The Guide to Glorantha contains a fair amount of information on the Tournament of the Masters of Luck and Death. Here’s a snippet:
When Belintar’s mortal body expires, the next day select individuals, chosen by a means known only to the God-King, awake between dawn and day in a thoroughly magical Holy Country with the awareness that they are part of the Masters of Luck and Death. These individuals on the Other Side compete for magical powers and mystical insight.
The rulers of the six lands of the Holy Country and Belintar’s close companions are usually qualified to participate in the Masters of Luck and Death. Others are as well – people wake up knowing they are a candidate for the Masters of Luck and Death, but never why.
The Tournament is extremely dangerous. Most losers die during the contests or are magically crippled, although a few are known to have not only survived but strengthened by their participation.
The winner of the Tournament of Masters of Luck and Death unites with the divine essence of Belintar and his body is overtaken by this immortal element, which flows through his whole being and dwells in it. The winner becomes a living god – Belintar the God-King. The great magical energy inexorably overtakes the mortal body, and after a number of years the God-King requires a new body. Upon death, the winner’s soul is liberated with consciousness and full powers to a blessed existence.

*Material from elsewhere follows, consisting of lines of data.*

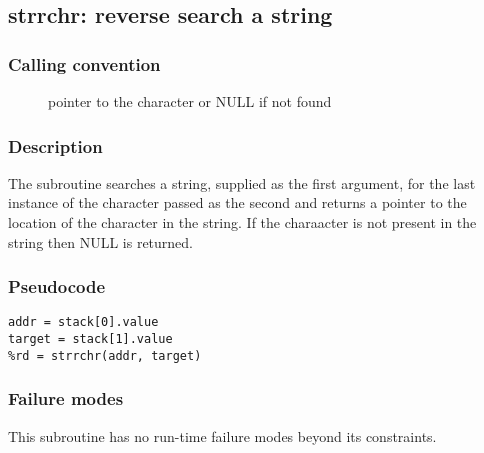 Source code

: \clearpage
{}
{}
\label{subr:strrchr}
\subsection*{strrchr: reverse search a string}

\subsubsection*{Calling convention}

\begin{description}
\item[] pointer to the character or NULL if not found
\end{description}

\subsubsection*{Description}

The  subroutine searches a string, supplied as the
first argument, for the last instance of the character passed as the
second and returns a pointer to the location of the character in the
string.  If the charaacter is not present in the string then NULL is
returned.

\subsubsection*{Pseudocode}

\begin{verbatim}
addr = stack[0].value
target = stack[1].value
%rd = strrchr(addr, target)
\end{verbatim}

\subsubsection*{Failure modes}

This subroutine has no run-time failure modes beyond its constraints.
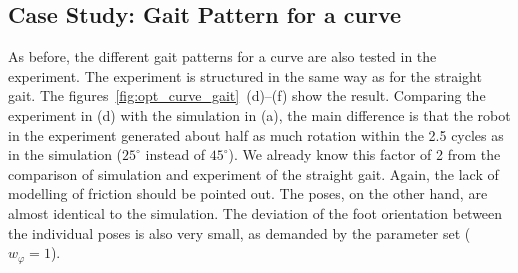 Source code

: \documentclass[letterpaper,10pt,conference]{ieeeconf}  %
\begin{document}
\subsection{Case Study: Gait Pattern for a curve}

%
As before, the different gait patterns for a curve are also tested in the experiment.
The experiment is structured in the same way as for the straight gait.
The figures~\ref{fig:opt_curve_gait}~(d)--(f) show the result.
Comparing the experiment in (d) with the simulation in (a), the main difference is that the robot in the  experiment generated about half as much rotation within the 2.5 cycles as in the simulation ($25^\circ$ instead of $45^\circ$).
We already know this factor of 2 from the comparison of simulation and experiment of the straight gait.
Again, the lack of modelling of friction should be pointed out.
The poses, on the other hand, are almost identical to the simulation.
The deviation of the foot orientation between the individual poses is also very small, as demanded by the parameter set ($w_\varphi=1$).
%
%
\end{document}
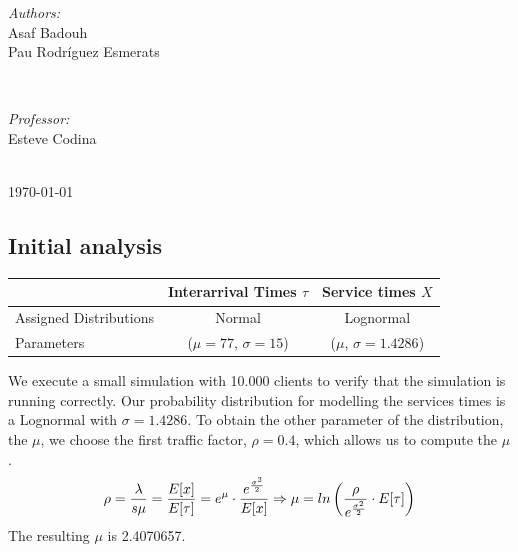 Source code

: \documentclass[]{article}
\begin{document}
\begin{titlepage}
\begin{center}
\begin{bottompar}
\begin{minipage}{0.5\textwidth}
\begin{flushleft} \large
\emph{Authors:}\\
Asaf Badouh \\ Pau Rodríguez Esmerats %
\end{flushleft}
\end{minipage}
~
\begin{minipage}{0.4\textwidth}
\begin{flushright} \large
\emph{Professor:} \\
Esteve Codina
\end{flushright}
\end{minipage}\\[2cm]


{\large \today}\\[2cm] %
\end{bottompar}
\end{center}
\end{titlepage}

\tableofcontents
\pagebreak


\subsection{Initial analysis}\label{initial-analysis}

\begin{longtable}[]{@{}lcc@{}}
\toprule
& Interarrival Times \(\tau\) & Service times \(X\)\tabularnewline
\midrule
\endhead
Assigned Distributions & Normal & Lognormal\tabularnewline
Parameters & (\(\mu=77\), \(\sigma=15\)) & (\(\mu\),
\(\sigma=1.4286\))\tabularnewline
\bottomrule
\end{longtable}

We execute a small simulation with 10.000 clients to verify that the
simulation is running correctly. Our probability distribution for
modelling the services times is a Lognormal with \(\sigma=1.4286\). To
obtain the other parameter of the distribution, the \(\mu\), we choose
the first traffic factor, \(\rho=0.4\), which allows us to compute the
\(\mu\).\\
\[  \rho = { \lambda \over {s\mu}} = { E[x] \over E[\tau] } = e^{\mu} \cdot { e^{\sigma^{2} \over 2} \over E[x] } \Rightarrow \mu = ln \left( { \rho \over e^{ \sigma^{2} \over 2 } } \cdot E[\tau]  \right) \]
The resulting \(\mu\) is 2.4070657.
\end{document}

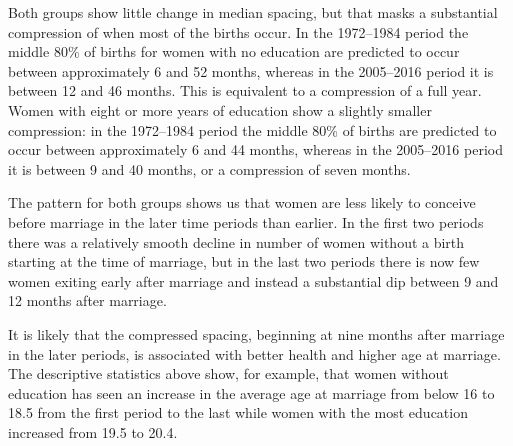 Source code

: \documentclass[12pt,letterpaper]{article}
\begin{document}
Both groups show little change in median spacing, but that masks a substantial
compression of when most of the births occur.
In the 1972--1984 period the middle 80\% of births for women with no education 
are predicted to occur between approximately 6 and 52 months, whereas in the 
2005--2016 period it is between 12 and 46 months.
This is equivalent to a compression of a full year.
Women with eight or more years of education show a slightly smaller compression:
in the 1972--1984 period the middle 80\% of births are predicted to occur between
approximately 6 and 44 months, whereas in the 2005--2016 period it is between
9 and 40 months, or a compression of seven months.

The pattern for both groups shows us that women are less likely to conceive 
before marriage in the later time periods than earlier.
In the first two periods there was a relatively smooth decline in number of
women without a birth starting at the time of marriage, but in the last two
periods there is now few women exiting early after marriage and instead a 
substantial dip between 9 and 12 months after marriage.

It is likely that the compressed spacing, beginning at nine months
after marriage in the later periods, is associated with better health
and higher age at marriage.
The descriptive statistics above show, for example, that women without 
education has seen an increase in the average age at marriage from below 
16 to 18.5 from the first period to the last while women with the most 
education increased from 19.5 to 20.4.
\end{document}
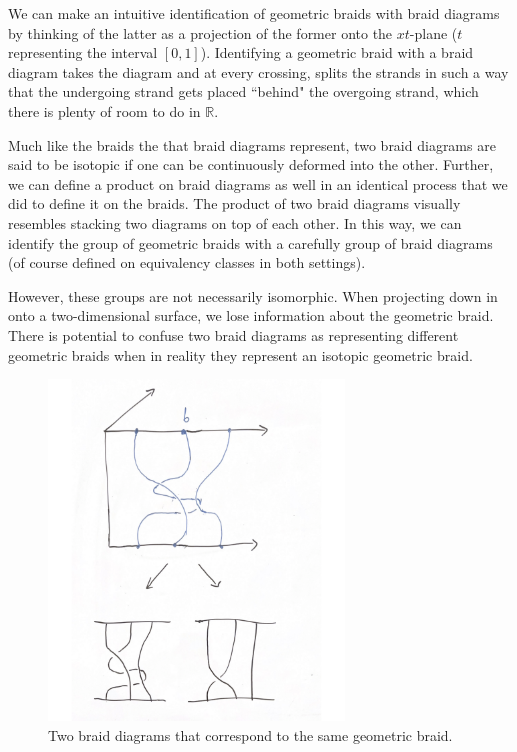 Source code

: \documentclass[10pt]{ucthesis}
\newcommand{\R}{\mathbb{R}}
\begin{document}
We can make an intuitive identification of geometric braids with braid diagrams by thinking of the latter as a projection of the former onto the $xt$-plane ($t$ representing the interval $[0,1]$). Identifying a geometric braid with a braid diagram takes the diagram and at every crossing, splits the strands in such a way that the undergoing strand gets placed ``behind" the overgoing strand, which there is plenty of room to do in $\R$.

Much like the braids the that braid diagrams represent, two braid diagrams are said to be isotopic if one can be continuously deformed into the other. Further, we can define a product on braid diagrams as well in an identical process that we did to define it on the braids. The product of two braid diagrams visually resembles stacking two diagrams on top of each other. In this way, we can  identify the group of geometric braids with a carefully group of braid diagrams (of course defined on equivalency classes in both settings). 

However, these groups are not necessarily isomorphic. When projecting down in onto a two-dimensional surface, we lose information about the geometric braid. There is potential to confuse two braid diagrams as representing different geometric braids when in reality they represent an isotopic geometric braid.

\begin{figure}[H]
	\centering
	\includegraphics[width=0.7\textwidth]{requiv.png}
	\caption{Two braid diagrams that correspond to the same geometric braid.}
\end{figure}
\end{document}

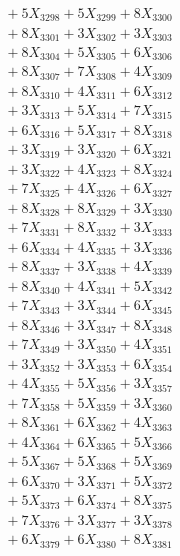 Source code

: \documentclass[a4paper,10pt]{article}
\begin{document}
{\begin{align}
&\;  + 5 X_{3298} + 5 X_{3299} + 8 X_{3300} \\[0.3ex]
&\;  + 8 X_{3301} + 3 X_{3302} + 3 X_{3303} \\[0.3ex]
&\;  + 8 X_{3304} + 5 X_{3305} + 6 X_{3306} \\[0.3ex]
&\;  + 8 X_{3307} + 7 X_{3308} + 4 X_{3309} \\[0.5ex]\allowbreak
&\;  + 8 X_{3310} + 4 X_{3311} + 6 X_{3312} \\[0.3ex]
&\;  + 3 X_{3313} + 5 X_{3314} + 7 X_{3315} \\[0.3ex]
&\;  + 6 X_{3316} + 5 X_{3317} + 8 X_{3318} \\[0.3ex]
&\;  + 3 X_{3319} + 3 X_{3320} + 6 X_{3321} \\[0.3ex]
&\;  + 3 X_{3322} + 4 X_{3323} + 8 X_{3324} \\[0.3ex]
&\;  + 7 X_{3325} + 4 X_{3326} + 6 X_{3327} \\[0.3ex]
&\;  + 8 X_{3328} + 8 X_{3329} + 3 X_{3330} \\[0.3ex]
&\;  + 7 X_{3331} + 8 X_{3332} + 3 X_{3333} \\[0.3ex]
&\;  + 6 X_{3334} + 4 X_{3335} + 3 X_{3336} \\[0.3ex]
&\;  + 8 X_{3337} + 3 X_{3338} + 4 X_{3339} \\[0.5ex]\allowbreak
&\;  + 8 X_{3340} + 4 X_{3341} + 5 X_{3342} \\[0.3ex]
&\;  + 7 X_{3343} + 3 X_{3344} + 6 X_{3345} \\[0.3ex]
&\;  + 8 X_{3346} + 3 X_{3347} + 8 X_{3348} \\[0.3ex]
&\;  + 7 X_{3349} + 3 X_{3350} + 4 X_{3351} \\[0.3ex]
&\;  + 3 X_{3352} + 3 X_{3353} + 6 X_{3354} \\[0.3ex]
&\;  + 4 X_{3355} + 5 X_{3356} + 3 X_{3357} \\[0.3ex]
&\;  + 7 X_{3358} + 5 X_{3359} + 3 X_{3360} \\[0.3ex]
&\;  + 8 X_{3361} + 6 X_{3362} + 4 X_{3363} \\[0.3ex]
&\;  + 4 X_{3364} + 6 X_{3365} + 5 X_{3366} \\[0.3ex]
&\;  + 5 X_{3367} + 5 X_{3368} + 5 X_{3369} \\[0.5ex]\allowbreak
&\;  + 6 X_{3370} + 3 X_{3371} + 5 X_{3372} \\[0.3ex]
&\;  + 5 X_{3373} + 6 X_{3374} + 8 X_{3375} \\[0.3ex]
&\;  + 7 X_{3376} + 3 X_{3377} + 3 X_{3378} \\[0.3ex]
&\;  + 6 X_{3379} + 6 X_{3380} + 8 X_{3381} \\[0.3ex]

\end{align}}
\end{document}
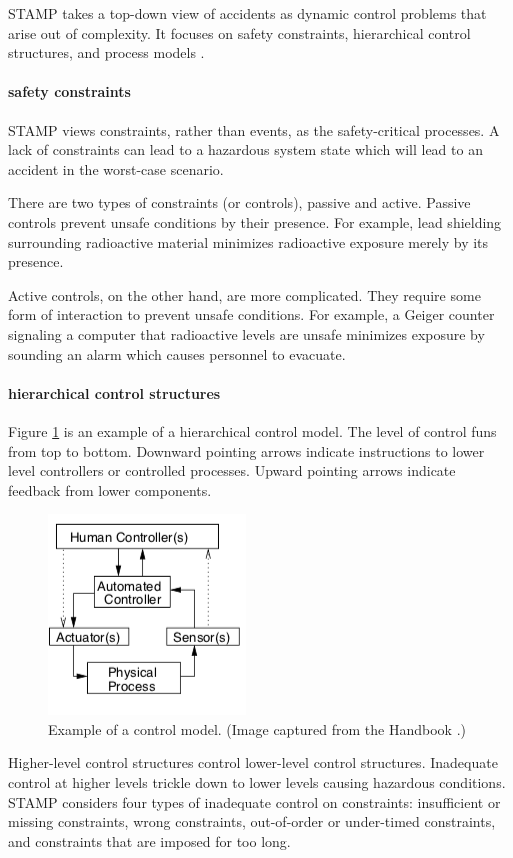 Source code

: \documentclass[../../main/main.tex]{subfiles}
\begin{document}
STAMP takes a top-down view of accidents as dynamic control problems that arise out of complexity.  It focuses on safety constraints, hierarchical control structures, and process models \cite{saferworld}. 

\paragraph*{safety constraints}
STAMP views constraints, rather than events, as the safety-critical processes.  A lack of constraints can lead to a hazardous system state which will lead to an accident in the worst-case scenario.  

There are two types of constraints (or controls), passive and active.  Passive controls prevent unsafe conditions by their presence.  For example, lead shielding surrounding radioactive material minimizes radioactive exposure merely by its presence.  

Active controls, on the other hand, are more complicated.  They require some form of interaction to prevent unsafe conditions.  For example, a Geiger counter signaling a computer that radioactive levels are unsafe minimizes exposure by sounding an alarm which causes personnel to evacuate.  

\paragraph*{hierarchical control structures}
Figure \ref{controlmodel} is an example of a hierarchical control model.  The level of control funs from top to bottom.  Downward pointing arrows indicate instructions to lower level controllers or controlled processes.  Upward pointing arrows indicate feedback from lower components.   

\begin{figure}[h!]
\centering
\includegraphics[width=0.5\linewidth]{../figures/controlmodel}
\caption{\label{controlmodel} Example of a control model. (Image captured from the  Handbook \cite{stpa}.)}
\end{figure}
Higher-level control structures control lower-level control structures.  Inadequate control at higher levels trickle down to lower levels causing hazardous conditions.  STAMP considers four types of inadequate control on constraints: insufficient or missing constraints, wrong constraints, out-of-order or under-timed constraints, and constraints that are imposed for too long. 
\end{document}
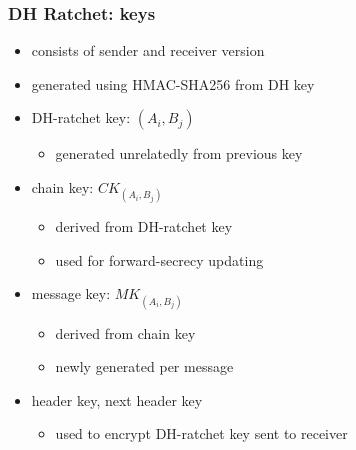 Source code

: \begin{frame}
	\frametitle{DH Ratchet: keys}

	\begin{itemize}
	\item	consists of sender and receiver version
	\item	generated using HMAC-SHA256 from DH key
	\vspace{5mm}
	\pause
	\item	DH-ratchet key: {\color{blue}$(A_i,B_j)$}
		\begin{itemize}
		\item	generated unrelatedly from previous key
		\end{itemize}
	\item	chain key: {\color{PineGreen}$CK_{(A_i,B_j)}$}
		\begin{itemize}
		\item	derived from DH-ratchet key %
		\item	used for forward-secrecy updating
		\end{itemize}
	\item	message key: {\color{red}$MK_{(A_i,B_j)}$}
		\begin{itemize}
		\item	derived from chain key %
		\item	newly generated per message
		\end{itemize}
	\pause
	\item	header key, next header key
		\begin{itemize}
		\item	used to encrypt DH-ratchet key sent to receiver
		\end{itemize}
	\end{itemize}
	
	
\end{frame}



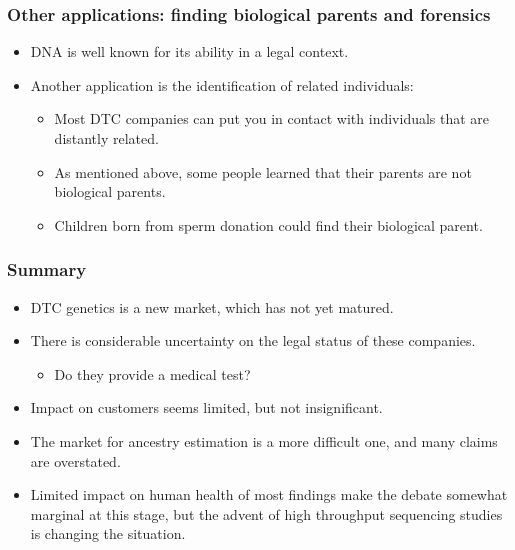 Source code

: \documentclass{beamer}
\begin{document}
\begin{frame}
  \frametitle{Other applications: finding biological parents and forensics}
  \begin{itemize}
  \item DNA is well known for its ability in a legal context.
  \item Another application is the identification of related individuals:
    \begin{itemize}
    \item Most DTC companies can put you in contact with individuals that are distantly related.
    \item As mentioned above, some people learned that their parents are not biological parents.
    \item Children born from sperm donation could find their biological parent.
    \end{itemize}
  \end{itemize}
\end{frame}




\begin{frame}
  \frametitle{Summary}
  \begin{itemize}
  \item DTC genetics is a new market, which has not yet matured.
  \item There is considerable uncertainty on the legal status of these companies.
    \begin{itemize}
    \item Do they provide a medical test?
    \end{itemize}
  \item Impact on customers seems limited, but not insignificant.
  \item The market for ancestry estimation is a more difficult one, and many claims are overstated.
  \item Limited impact on human health of most findings make the debate somewhat marginal at this stage, but the advent of high throughput sequencing studies is changing the situation.
  \end{itemize}
\end{frame}
\end{document}
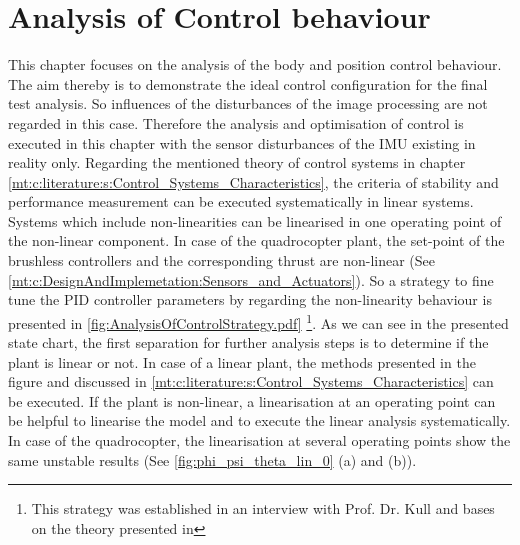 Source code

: \section{Analysis of Control behaviour}
\label{mt:c:expResults:AnalysisofControlbehaviour}
This chapter focuses on the analysis of the body and position control behaviour. The aim thereby is to demonstrate the ideal control configuration for the final test analysis. So influences of the disturbances of the image processing are not regarded in this case. Therefore the analysis and optimisation of control is executed in this chapter with the sensor disturbances of the \gls{IMU} existing in reality only.
Regarding the mentioned theory of control systems in chapter \ref{mt:c:literature:s:Control_Systems_Characteristics}, the criteria of stability and performance measurement can be executed systematically in linear systems. Systems which include non-linearities can be linearised in one operating point of the non-linear component. In case of the quadrocopter plant, the set-point of the brushless controllers and the corresponding thrust are non-linear (See \ref{mt:c:DesignAndImplemetation:Sensors_and_Actuators}). So a strategy to fine tune the \gls{PID} controller parameters by regarding the non-linearity behaviour is presented in \ref{fig:AnalysisOfControlStrategy.pdf}
\footnote{This strategy was established in an interview with Prof. Dr. Kull and bases on the theory presented in }.
As we can see in the presented state chart, the first separation for further analysis steps is to determine if the plant is linear or not. In case of a linear plant, the methods presented in the figure and discussed in \ref{mt:c:literature:s:Control_Systems_Characteristics} can be executed. If the plant is non-linear, a linearisation at an operating point can be helpful to linearise the model and to execute the linear analysis systematically. In case of the quadrocopter, the linearisation at several operating points show the same unstable results 
(See \ref{fig:phi_psi_theta_lin_0} (a) and (b)). 

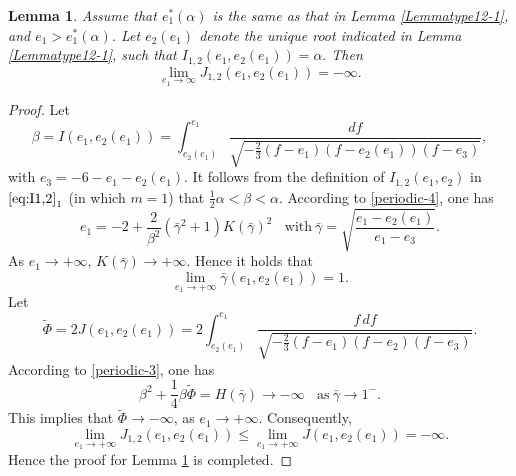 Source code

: \documentclass[reqno,12pt]{amsart}
\newtheorem{lemma}[theorem]{Lemma}
\begin{document}
\begin{lemma}\label{Lemmatype12-2}
Assume that $e_1^*(\alpha)$ is the same as that in Lemma \ref{Lemmatype12-1}, and $e_1>e_1^*(\alpha)$.  Let $e_2(e_1)$ denote the unique root indicated in Lemma \ref{Lemmatype12-1}, such that $I_{1,2}(e_1, e_2(e_1)) = \alpha. $ Then 
\begin{equation} \label{type12-5}\nonumber
    \lim_{e_1\rightarrow \infty} J_{1, 2}(e_1, e_2(e_1)) = -\infty. 
\end{equation}
\end{lemma}
\begin{proof}
    Let
    \begin{equation*}
        \beta =I(e_1, e_2(e_1)) = \int_{e_2(e_1)}^{e_1 } \frac{df}{\sqrt{-\frac23 (f - e_1) (f-e_2(e_1)) (f -e_3)}}, 
    \end{equation*}
    with $e_3 = -6 - e_1 - e_2(e_1)$. It follows from the definition of $I_{1,2}(e_1,e_2)$ in ${\eqref{eq:I1,2}}_1$ (in which $m=1$) that $\frac12 \alpha < \beta <\alpha$. 
According to \eqref{periodic-4}, one has  
\begin{equation*}
    e_1  = -2 + \frac{2}{\beta^2}( \bar{\gamma}^2 +1 ) K ( \bar{\gamma})^2 \ \ \ \ \mbox{with}\  \bar{\gamma} = \sqrt{\frac{e_1 - e_2(e_1)}{e_1 - e_3}}. 
\end{equation*}
As $e_1\to +\infty$, $K( \bar{\gamma}) \to+\infty$.
Hence it holds that
\begin{equation*}
    \lim_{e_1 \rightarrow +\infty}  \bar{\gamma}(e_1, e_2(e_1)) = 1. 
\end{equation*}
Let 
\begin{equation*}
    \tilde{\Phi}= 2J(e_1, e_2(e_1)) = 2\int_{e_2(e_1)}^{e_1} \frac{f\, df}{\sqrt{-\frac23(f- e_1)(f-e_2) (f-e_3)}}.
\end{equation*}
According to \eqref{periodic-3}, one has
\begin{equation*}
    \beta^2 + \frac14 \beta  \tilde{\Phi} = H( \bar{\gamma}) \rightarrow -\infty \ \ \ \ \mbox{as}\  \bar{\gamma} \rightarrow 1^-.
\end{equation*} 
This implies that $\tilde{\Phi} \to -\infty$, as $e_1 \to +\infty$. 
Consequently, 
\begin{equation*}
   \lim_{e_1 \rightarrow +\infty} J_{1,2}(e_1, e_2(e_1)) \leq \lim_{e_1 \rightarrow +\infty} J (e_1, e_2(e_1)) = -\infty.
\end{equation*}
Hence the proof for Lemma \ref{Lemmatype12-2} is completed.
\end{proof}
\end{document}
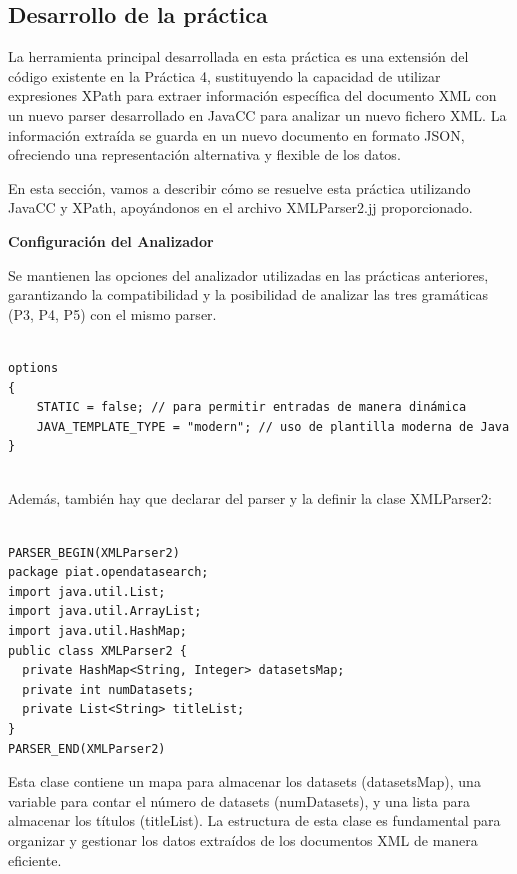 \subsection{Desarrollo de la práctica}

\noindent La herramienta principal desarrollada en esta práctica es una extensión del código existente en la Práctica 4, sustituyendo la capacidad de utilizar expresiones XPath para extraer información específica del documento XML con un nuevo parser desarrollado en JavaCC para analizar un nuevo fichero XML. La información extraída se guarda en un nuevo documento en formato JSON, ofreciendo una representación alternativa y flexible de los datos.

En esta sección, vamos a describir cómo se resuelve esta práctica utilizando JavaCC y XPath, apoyándonos en el archivo XMLParser2.jj proporcionado.

\phantom{text}

\noindent \textbf{Configuración del Analizador}

\phantom{text}

Se mantienen las opciones del analizador utilizadas en las prácticas anteriores, garantizando la compatibilidad y la posibilidad de analizar las tres gramáticas (P3, P4, P5) con el mismo parser.

\lstset{inputencoding=utf8/latin1}
\begin{lstlisting}
    
options
{
    STATIC = false; // para permitir entradas de manera dinámica
    JAVA_TEMPLATE_TYPE = "modern"; // uso de plantilla moderna de Java
}
    
\end{lstlisting}


Además, también hay que declarar del parser y la definir la clase XMLParser2:
\lstset{inputencoding=utf8/latin1}
\begin{lstlisting}

PARSER_BEGIN(XMLParser2)
package piat.opendatasearch;
import java.util.List;
import java.util.ArrayList;
import java.util.HashMap;
public class XMLParser2 {
  private HashMap<String, Integer> datasetsMap;
  private int numDatasets;
  private List<String> titleList;
}
PARSER_END(XMLParser2)

\end{lstlisting}

Esta clase contiene un mapa para almacenar los datasets (datasetsMap), una variable para contar el número de datasets (numDatasets), y una lista para almacenar los títulos (titleList). La estructura de esta clase es fundamental para organizar y gestionar los datos extraídos de los documentos XML de manera eficiente.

The participants in the Tournament never speak of their contests and it is widely believed that powerful magical guardians protect the secrets of the Masters of Luck and Death.
There have been 21 incarnations of Belintar from when he first appeared on the shores of the Holy Country until his final disappearance in 1616. Belintar has been male, female, and even of the Elder Races. Some Lunar scholars have speculated on the apparent similarity between the transference of Belintar’s divine essence to the winner of the Tournament of the Masters of Luck and Death and the various Masks of the Red Emperor; however, the Red Emperor himself strongly rejected such comparison, and had the scholars in question strangled for their blasphemy.